一遍と今をあるく

えひめふるさと塾

英語版一遍ご紹介

無題一遍の思想とその生涯について論じた著書の英語版『IPPEN-The Japanese Buddhist “Sage Who Abandoned All”』が上梓された。原著は昭和女子大学人間文化学部歴史文化学科教授の早田啓子教授の『一遍-その思想と生涯―』(東京堂出版、2013年2月)である。本書はその待望の英語版である。先生はこれまで何度も国外の国際学会で、一遍と浄土教に関する研究成果を発表され、その都度、一遍研究の英語版の必要を痛感されていた。海外の学者の仏教研究は素晴らしいものがあるが、それも親鸞までで、浄土教の完成者である一遍にまで至っていない。一遍については、英語版の良書がないのが研究の遅滞を招いていた。そこで満を持しての英語版の出版となった。日本語でも難解な仏教用語と思想、法語の意味や解釈には大変なご苦労があったことと推量される。

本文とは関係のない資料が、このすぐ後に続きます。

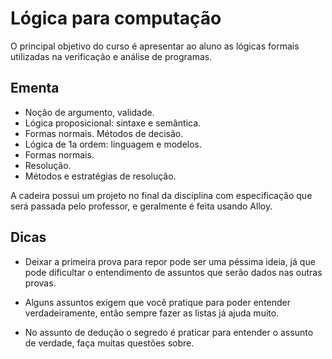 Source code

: # Lógica para computação

O principal objetivo do curso é apresentar ao aluno as lógicas formais utilizadas na verificação e análise de programas.

## Ementa

- Noção de argumento, validade. 
- Lógica proposicional: sintaxe e semântica. 
- Formas normais. Métodos de decisão. 
- Lógica de 1a ordem: linguagem e modelos. 
- Formas normais. 
- Resolução. 
- Métodos e estratégias de resolução.


A cadeira possui um projeto no final da disciplina com especificação que será passada pelo professor, e geralmente é feita usando Alloy.

## Dicas

- Deixar a primeira prova para repor pode ser uma péssima ideia, já que pode dificultar o entendimento de assuntos que serão dados nas outras provas.

- Alguns assuntos exigem que você pratique para poder entender verdadeiramente, então sempre fazer as listas já ajuda muito.

- No assunto de dedução o segredo é praticar para entender o assunto de verdade, faça muitas questões sobre.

英語に訳されることによって、一遍の研究が国際的にも広まり、ひいては日本人と日本文化への理解が深まっていくことが大いに期待される。また一方で、英語と日本語を比較することで、私たち自身の一遍の研究にも大いに役立つことにもなる。

このカテゴリーでは、早田先生のご了解の下、英語版のさわりの箇所を何回かにわたって紹介することにした。その最初は、表紙と奥付である。なお英語版は、日本学術振興会の科学研究費助成事業の助成を受けて出版されていることを特記しておきたい。